Are you violating 21 CFR 211.160(b) ?

1. Your firm failed to establish laboratory controls that include scientifically sound and appropriate specifications, standards, sampling plans, and test procedures designed to assure that components, drug product containers, closures, in-process materials, labeling, and drug products conform to appropriate standards of identity, strength, quality, and purity (21 CFR 211.160(b)).

Reasons for the above violation:

The firm's laboratory sampling plans and testing methods were not scientifically sound.

The firm collected non-representative samples of their water system.

Water from the water system is used in the formulation of topical over-the-counter (OTC) drug products.

The water system monitoring procedure provided during the inspection did not discuss the number, location, or frequency of samples to collect.

The firm told the investigator that they typically take a sample from the water system from a single location near the XYZ component.

The sampling frequency and locations, which did not include sampling from any point of use, were not appropriate to provide substantive data to promptly detect system variability.

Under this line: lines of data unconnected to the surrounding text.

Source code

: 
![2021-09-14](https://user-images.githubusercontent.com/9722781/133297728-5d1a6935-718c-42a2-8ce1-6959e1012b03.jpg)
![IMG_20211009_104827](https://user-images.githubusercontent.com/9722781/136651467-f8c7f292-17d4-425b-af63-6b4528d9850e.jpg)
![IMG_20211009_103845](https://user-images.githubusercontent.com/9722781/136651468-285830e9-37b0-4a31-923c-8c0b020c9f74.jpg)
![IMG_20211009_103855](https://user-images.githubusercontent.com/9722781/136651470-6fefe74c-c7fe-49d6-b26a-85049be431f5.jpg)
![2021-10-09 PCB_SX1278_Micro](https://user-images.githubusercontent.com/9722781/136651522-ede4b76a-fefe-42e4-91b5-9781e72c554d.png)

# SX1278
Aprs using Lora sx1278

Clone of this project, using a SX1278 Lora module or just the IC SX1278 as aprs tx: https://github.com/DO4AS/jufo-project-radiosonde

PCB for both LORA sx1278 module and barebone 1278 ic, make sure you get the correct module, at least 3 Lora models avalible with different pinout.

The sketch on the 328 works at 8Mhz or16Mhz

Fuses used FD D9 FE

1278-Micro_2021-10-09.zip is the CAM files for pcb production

Furthermore, microbiological testing used for water analysis was deficient.

They have not shown the test methods were adequate for determining the quality of the water in view of its intended use in the drug products.

Furthermore, they lacked appropriate limits, routine testing, or validated methods for detecting the presence of B. cepacia in the water system.

Their microbiological testing is insufficient to assure that their water system is suitable for its intended use.

Additionally, FDA analysis of samples collected from the farm's water system recovered too-numerous-to-count results for multiple total microbial count tests.